For the final one, I chose another class from dynamic world (crops), and introduced random salt noise only over that class. This can happen if you have issues in your original training set, i.e not enough differentiation between crops and built-area in this case.
As you can see, all four artificial errors result in f1 scores of ~0.73 and IoUs of ~0.582. If we were to just go by benchmarks, who knows which model we would actually want to use!

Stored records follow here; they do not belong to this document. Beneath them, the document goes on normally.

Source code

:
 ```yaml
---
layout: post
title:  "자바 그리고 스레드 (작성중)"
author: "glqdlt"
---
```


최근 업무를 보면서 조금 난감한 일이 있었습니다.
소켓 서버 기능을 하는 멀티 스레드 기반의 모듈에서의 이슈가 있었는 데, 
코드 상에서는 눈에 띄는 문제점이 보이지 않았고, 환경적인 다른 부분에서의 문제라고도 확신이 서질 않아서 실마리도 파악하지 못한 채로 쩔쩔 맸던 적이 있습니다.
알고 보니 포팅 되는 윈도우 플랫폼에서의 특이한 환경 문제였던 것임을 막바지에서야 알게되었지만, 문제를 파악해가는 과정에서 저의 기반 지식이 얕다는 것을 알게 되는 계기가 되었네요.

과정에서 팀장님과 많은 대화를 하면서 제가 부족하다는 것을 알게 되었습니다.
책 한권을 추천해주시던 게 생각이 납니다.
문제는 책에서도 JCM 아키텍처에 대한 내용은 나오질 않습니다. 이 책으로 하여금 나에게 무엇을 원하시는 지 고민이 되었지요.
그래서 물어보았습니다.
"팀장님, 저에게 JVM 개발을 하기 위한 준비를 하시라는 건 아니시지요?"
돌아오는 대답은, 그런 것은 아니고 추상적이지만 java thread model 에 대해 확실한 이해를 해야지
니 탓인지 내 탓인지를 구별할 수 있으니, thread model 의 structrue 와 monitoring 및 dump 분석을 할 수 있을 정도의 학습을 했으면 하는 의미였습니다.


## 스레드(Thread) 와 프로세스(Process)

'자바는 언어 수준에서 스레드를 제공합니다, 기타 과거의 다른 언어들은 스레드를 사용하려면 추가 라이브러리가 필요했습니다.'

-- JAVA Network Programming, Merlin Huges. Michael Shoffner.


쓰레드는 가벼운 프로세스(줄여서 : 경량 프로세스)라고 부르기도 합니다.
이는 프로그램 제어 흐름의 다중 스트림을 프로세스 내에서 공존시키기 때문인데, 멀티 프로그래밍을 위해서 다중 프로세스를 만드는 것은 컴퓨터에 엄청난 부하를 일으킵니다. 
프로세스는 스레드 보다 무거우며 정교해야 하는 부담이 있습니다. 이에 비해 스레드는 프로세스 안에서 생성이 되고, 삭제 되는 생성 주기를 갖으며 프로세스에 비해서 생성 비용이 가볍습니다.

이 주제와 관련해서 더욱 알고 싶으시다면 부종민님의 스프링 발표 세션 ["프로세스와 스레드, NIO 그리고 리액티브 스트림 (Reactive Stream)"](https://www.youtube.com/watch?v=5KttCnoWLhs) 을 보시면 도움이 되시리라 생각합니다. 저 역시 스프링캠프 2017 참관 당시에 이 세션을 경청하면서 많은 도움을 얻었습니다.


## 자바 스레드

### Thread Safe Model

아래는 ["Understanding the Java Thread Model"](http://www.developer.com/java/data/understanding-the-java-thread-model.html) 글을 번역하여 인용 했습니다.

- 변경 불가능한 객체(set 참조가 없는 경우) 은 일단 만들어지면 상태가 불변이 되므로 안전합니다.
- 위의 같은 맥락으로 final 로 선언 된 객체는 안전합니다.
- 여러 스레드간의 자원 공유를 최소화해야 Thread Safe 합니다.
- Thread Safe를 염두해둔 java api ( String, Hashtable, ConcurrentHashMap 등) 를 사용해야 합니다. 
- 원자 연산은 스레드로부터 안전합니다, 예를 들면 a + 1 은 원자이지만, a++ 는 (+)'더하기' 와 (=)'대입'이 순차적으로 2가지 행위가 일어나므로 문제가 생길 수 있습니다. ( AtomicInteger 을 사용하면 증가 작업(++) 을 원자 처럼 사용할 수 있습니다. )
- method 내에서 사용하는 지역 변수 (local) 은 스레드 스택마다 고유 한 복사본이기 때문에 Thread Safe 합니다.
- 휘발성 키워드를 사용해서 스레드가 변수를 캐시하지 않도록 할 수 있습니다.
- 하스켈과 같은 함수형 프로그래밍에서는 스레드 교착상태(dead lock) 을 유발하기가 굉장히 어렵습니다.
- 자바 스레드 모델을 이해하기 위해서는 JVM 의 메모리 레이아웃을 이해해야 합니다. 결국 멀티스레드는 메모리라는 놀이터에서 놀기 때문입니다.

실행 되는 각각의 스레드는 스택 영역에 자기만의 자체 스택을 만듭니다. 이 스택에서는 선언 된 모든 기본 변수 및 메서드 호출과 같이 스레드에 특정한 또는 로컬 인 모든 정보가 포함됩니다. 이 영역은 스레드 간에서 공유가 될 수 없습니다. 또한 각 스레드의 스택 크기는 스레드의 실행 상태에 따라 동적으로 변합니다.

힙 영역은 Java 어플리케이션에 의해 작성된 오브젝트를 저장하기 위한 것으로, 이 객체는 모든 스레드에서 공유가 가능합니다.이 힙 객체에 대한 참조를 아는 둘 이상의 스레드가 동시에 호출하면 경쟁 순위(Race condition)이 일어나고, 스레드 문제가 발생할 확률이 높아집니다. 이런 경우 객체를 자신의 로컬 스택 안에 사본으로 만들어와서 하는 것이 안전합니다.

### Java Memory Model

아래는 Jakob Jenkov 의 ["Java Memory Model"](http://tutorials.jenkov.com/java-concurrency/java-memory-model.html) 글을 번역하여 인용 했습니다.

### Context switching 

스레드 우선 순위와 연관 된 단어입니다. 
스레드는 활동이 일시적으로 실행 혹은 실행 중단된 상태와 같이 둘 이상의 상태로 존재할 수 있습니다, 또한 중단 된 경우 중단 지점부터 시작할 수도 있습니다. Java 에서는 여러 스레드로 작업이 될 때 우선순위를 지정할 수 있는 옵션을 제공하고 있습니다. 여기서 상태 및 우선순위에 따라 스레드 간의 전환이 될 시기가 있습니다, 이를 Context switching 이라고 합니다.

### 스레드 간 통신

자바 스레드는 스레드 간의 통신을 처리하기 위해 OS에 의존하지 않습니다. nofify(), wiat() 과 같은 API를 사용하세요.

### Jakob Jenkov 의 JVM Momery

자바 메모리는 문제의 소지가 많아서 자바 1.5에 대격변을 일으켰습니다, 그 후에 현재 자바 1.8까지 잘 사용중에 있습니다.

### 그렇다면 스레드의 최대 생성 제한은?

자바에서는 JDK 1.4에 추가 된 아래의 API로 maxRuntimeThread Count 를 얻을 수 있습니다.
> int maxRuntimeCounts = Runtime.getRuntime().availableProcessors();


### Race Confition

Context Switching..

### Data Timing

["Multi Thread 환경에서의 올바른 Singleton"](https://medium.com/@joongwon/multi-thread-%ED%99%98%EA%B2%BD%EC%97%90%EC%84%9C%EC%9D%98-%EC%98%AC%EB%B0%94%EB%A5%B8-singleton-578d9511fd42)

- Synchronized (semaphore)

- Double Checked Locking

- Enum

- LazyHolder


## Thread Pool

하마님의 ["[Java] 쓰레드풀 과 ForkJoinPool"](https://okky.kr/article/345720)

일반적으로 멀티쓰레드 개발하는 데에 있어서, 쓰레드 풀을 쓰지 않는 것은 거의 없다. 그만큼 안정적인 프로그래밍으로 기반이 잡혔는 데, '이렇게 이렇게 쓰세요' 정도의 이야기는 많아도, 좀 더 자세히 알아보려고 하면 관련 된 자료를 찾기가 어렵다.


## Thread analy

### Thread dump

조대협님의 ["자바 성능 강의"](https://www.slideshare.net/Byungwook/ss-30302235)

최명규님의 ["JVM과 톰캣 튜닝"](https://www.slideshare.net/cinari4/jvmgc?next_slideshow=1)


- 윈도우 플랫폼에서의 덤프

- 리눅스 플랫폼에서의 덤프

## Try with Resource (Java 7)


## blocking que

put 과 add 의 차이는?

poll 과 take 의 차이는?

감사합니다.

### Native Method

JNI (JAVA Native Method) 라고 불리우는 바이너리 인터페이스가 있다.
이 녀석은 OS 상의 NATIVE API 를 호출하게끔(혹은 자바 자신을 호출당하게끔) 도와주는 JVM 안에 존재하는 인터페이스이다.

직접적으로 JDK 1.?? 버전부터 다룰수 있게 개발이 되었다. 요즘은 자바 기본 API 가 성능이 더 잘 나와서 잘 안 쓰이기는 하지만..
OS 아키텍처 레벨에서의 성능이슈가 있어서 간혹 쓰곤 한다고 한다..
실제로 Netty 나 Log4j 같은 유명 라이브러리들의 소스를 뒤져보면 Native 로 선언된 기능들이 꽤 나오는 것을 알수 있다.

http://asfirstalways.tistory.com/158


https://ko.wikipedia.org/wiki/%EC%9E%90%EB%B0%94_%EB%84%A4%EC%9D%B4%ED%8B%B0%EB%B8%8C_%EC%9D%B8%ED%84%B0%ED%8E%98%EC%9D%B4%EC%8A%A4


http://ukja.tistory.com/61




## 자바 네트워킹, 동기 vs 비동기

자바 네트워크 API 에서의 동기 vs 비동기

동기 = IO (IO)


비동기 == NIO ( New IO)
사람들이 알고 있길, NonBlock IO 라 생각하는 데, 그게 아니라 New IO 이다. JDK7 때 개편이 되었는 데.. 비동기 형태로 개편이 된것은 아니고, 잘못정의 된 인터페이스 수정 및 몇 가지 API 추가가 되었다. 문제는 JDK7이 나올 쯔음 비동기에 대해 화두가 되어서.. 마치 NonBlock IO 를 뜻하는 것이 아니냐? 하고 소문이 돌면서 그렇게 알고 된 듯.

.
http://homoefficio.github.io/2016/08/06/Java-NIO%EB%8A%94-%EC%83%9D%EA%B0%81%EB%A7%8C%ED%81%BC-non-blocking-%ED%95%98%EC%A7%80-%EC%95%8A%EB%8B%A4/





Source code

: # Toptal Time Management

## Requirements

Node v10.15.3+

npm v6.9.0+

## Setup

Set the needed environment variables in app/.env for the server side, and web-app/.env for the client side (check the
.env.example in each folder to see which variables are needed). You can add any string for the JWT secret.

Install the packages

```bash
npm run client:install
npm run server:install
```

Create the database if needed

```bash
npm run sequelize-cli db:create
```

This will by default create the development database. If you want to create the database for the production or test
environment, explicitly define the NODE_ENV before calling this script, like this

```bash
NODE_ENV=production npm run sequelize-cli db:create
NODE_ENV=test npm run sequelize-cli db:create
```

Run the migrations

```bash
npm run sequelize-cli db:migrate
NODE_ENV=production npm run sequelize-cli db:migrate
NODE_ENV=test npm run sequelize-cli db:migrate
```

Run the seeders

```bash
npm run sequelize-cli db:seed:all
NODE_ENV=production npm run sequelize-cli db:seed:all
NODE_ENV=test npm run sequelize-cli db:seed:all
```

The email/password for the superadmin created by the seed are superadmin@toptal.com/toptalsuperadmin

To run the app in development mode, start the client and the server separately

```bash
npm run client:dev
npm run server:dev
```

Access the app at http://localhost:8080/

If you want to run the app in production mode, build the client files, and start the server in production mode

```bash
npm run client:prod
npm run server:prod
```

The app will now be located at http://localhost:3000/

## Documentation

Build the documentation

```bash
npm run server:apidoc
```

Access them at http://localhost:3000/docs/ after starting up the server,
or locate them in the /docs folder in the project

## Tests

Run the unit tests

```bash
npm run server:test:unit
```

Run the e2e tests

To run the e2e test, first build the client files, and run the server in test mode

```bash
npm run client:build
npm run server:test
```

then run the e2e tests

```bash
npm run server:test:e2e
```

By looking at actual predictions, especially on a map, we can easily diagnose what major sources of error are and remediate them.
It goes without saying, types of geospatial errors are not limited to these four, and all four can produce different combinations too, but I hope this is illustrative of the need for more than just benchmarks when considering geospatial models, foundational or not!
False positives are much more prominent on a map relative to false negatives, here we focus on introducing those artificially, keeping the false negative rate at 0/constant.
It’s actually a surprisingly complex inverse problem to generate these but also satisfy the constraint of having to have approximately equal f1/IoU. Try it out for yourself!
Great post. A few points I'd make to echo what you wrote, but also to add some nuance from my industry. The first is I like to say that statistics is primarily for understanding data, not, as it's often used, to prove (infer, really) cause and effect. It's about understanding relationships between variables. This, to me, is foundationally important for data science, generally, and I've used Anscombe’s quartet as an example to demonstrate it. There is clearly a better model to be used in some of the cases than simple linear regression, and plotting the data is enough to tell you that (or that there is a problem with the data). Just throwing models at a problem without visually exploring it first can potentially be a waste of time and prone to error. It can also demonstrate when multi-collinearity might be a problem. Quickly plot all your regressors and when you see that many have a correlation with each other and the variable of interest it immediately makes you start to explore what the relationships among variables are with each other, which might be the best, which might have added information, biased, etc. And this sort of visual to explanatory inference is still something that humans do better than machines, if they know enough to do it in the first place.
With that said, my reasoning falls apart with some modern analyses. It's much harder to explore variables when you have hundreds of them. Relationships between variables don't necessarily have to be visibly obvious to humans, and machines can disentangle them, given enough data to do so. The challenge is machine learning approaches are prone to becoming black boxes, so on the whole I still think starting with simpler models and data exploration is the best approach to avoiding overfitting, especially in the case of scenarios where proper cross-validation is not available. This is not uncommon in geology, where datasets are often small, biased, and messy, and where subjective interpretation really needs to play a role. I think the state-of-the-art in geology right now often is overfit models with poor predictive power, especially outside of a small area of interest. And there's a lot more I could write on that, but this reply is already way too long. Maybe it will inspire me to do a follow-up for geology!